残存的封建体制是根据土地所有权来赋予相应的社会地位和公职,这显然与自然法的观念相背离。其他类别的贵族也是如此,不过是基于土地所有权之外的考虑,比如司法贵族。在法国大革命之前,司法职位被视同财产,可以买卖和继承。孟德斯鸠(Montesquieu)自己就继承了这样一个职位,任职十年之后又转卖于他人。法官本身属于贵族阶级,他们支持土地贵族反对农民、城市工人和中产阶级,反对巴黎的中央集权的政府权力。当法国革命爆发时,贵族统治土崩瓦解,司法贵族也随之不复存在。
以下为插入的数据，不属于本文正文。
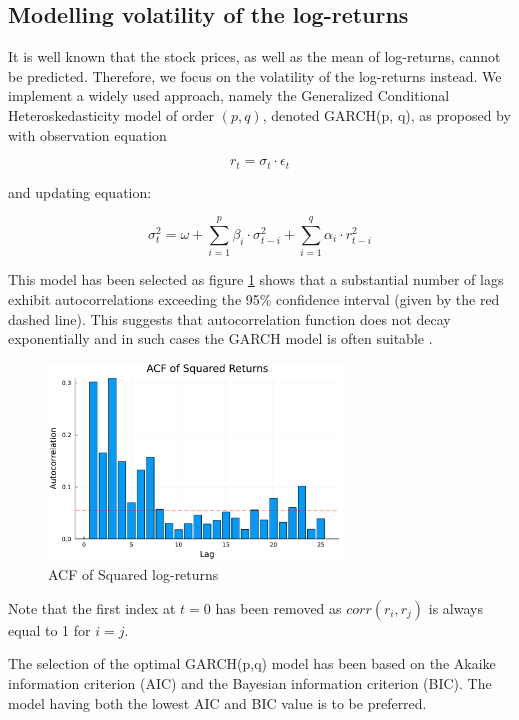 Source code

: \subsection{Modelling volatility of the log-returns}
It is well known that the stock prices, as well as the mean of log-returns, cannot be predicted. Therefore, we focus on the volatility of the log-returns instead. We implement a widely used approach, namely the Generalized Conditional Heteroskedasticity model of order \((p, q)\), denoted GARCH(p, q), as proposed by \citet{bollerslev1986} with observation equation

\begin{equation}
    r_t = \sigma_t \cdot \epsilon_t 
\end{equation}

and updating equation:

\begin{equation}
    \sigma^2_t = \omega + \sum_{i = 1}^{p} \beta_i \cdot \sigma^2_{t-i} + \sum_{i = 1}^{q} \alpha_i \cdot r^2_{t-i}
\end{equation}

This model has been selected as figure \ref{fig:acf_squared_returns} shows that a substantial number of lags exhibit autocorrelations exceeding the 95\% confidence interval (given by the red dashed line). This suggests that autocorrelation function does not decay exponentially and in such cases the GARCH model is often suitable \citep{tsay2010}.


\begin{figure}[H]
    \centering
    \includegraphics[width=0.7\textwidth]{figures/acf_squared_returns.pdf}
    \caption{ACF of Squared log-returns}
    \label{fig:acf_squared_returns}
\end{figure}
Note that the first index at \(t = 0\) has been removed as \(corr(r_i, r_j)\) is always equal to 1 for \(i = j\).


The selection of the optimal GARCH(p,q) model has been based on the Akaike information criterion (AIC) and the Bayesian information criterion (BIC). The model having both the lowest AIC and BIC value is to be preferred.

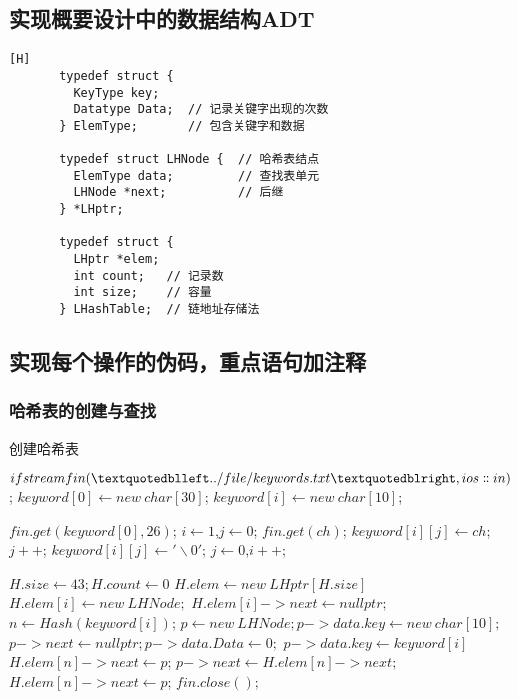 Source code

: \subsection{实现概要设计中的数据结构ADT}\label{subsec:adt2}
\begin{lstlisting}[caption={},label={lst:lstlisting}][H]
       typedef struct {
         KeyType key;
         Datatype Data;  // 记录关键字出现的次数
       } ElemType;       // 包含关键字和数据

       typedef struct LHNode {  // 哈希表结点
         ElemType data;         // 查找表单元
         LHNode *next;          // 后继
       } *LHptr;

       typedef struct {
         LHptr *elem;
         int count;   // 记录数
         int size;    // 容量
       } LHashTable;  // 链地址存储法
\end{lstlisting}

\subsection{实现每个操作的伪码，重点语句加注释}\label{subsec:explain}

\subsubsection{哈希表的创建与查找}
\begin{algorithm}[H]
	\caption{创建哈希表}
	\begin{algorithmic}[1] %
			\State $ifstream fin(“../file/keywords.txt”, ios \dblcolon in)$;
			\State $keyword[0] \gets new\ char[30]$;
				\State $keyword[i] \gets new\ char[10]$;
			\EndFor

			\State $fin.get(keyword[0], 26)$;
			\State $i\gets 1$,$j\gets 0$;
				\State $fin.get(ch)$;
					\State $keyword[i][j] \gets  ch$;
					\State $j++$;
				\Else
					\State $keyword[i][j] \gets '\backslash 0'$;
					\State $j \gets  0$,$i++$;
				\EndIf
			\EndWhile

			\State $H.size \gets  43;H.count \gets  0$
			\State $H.elem \gets  new\ LHptr[H.size]$
				\State $H.elem[i] \gets  new\ LHNode;$ 
				\State $H.elem[i]->next \gets  nullptr;$
			\EndFor
				\State $n \gets  Hash(keyword[i])$;
				\State $p \gets  new\ LHNode;p->data.key \gets  new\ char[10];$
				\State $p->next \gets  nullptr;p->data.Data \gets  0;$
				\State $p->data.key \gets keyword[i]$
					\State $H.elem[n]->next \gets  p$;
				\Else
					\State $p->next \gets  H.elem[n]->next$;
					\State $H.elem[n]->next \gets  p$;
				\EndIf
			\EndFor
			\State $fin.close();$
		\EndFunction
	\end{algorithmic}\label{alg:algorithm}
\end{algorithm}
这场思想革命的第二个主旨,就是政府权力的分立。许多思想家,尤其是孟德斯鸠在其《论法的精神》一书中,精辟地论述了建立与保持政府权力的分立对理性政府的根本重要性,特别是一方面要明确区分立法和行政,另一方面要将司法与立法和行政相隔离。其目的在于防止司法侵入其他领域——立法(lawmaking)和执法,这些领域由立法和行政所保留。而不管是在美国革命之前或之后,美国都不存在对待司法权的这种态度。美国政府部门间的分权制衡制度并不特别强调隔离司法系统,它同大陆法系国家所常见的严格的权力分立理论有着不同的思想基础。强调此点并理解为何如此具有重要意义。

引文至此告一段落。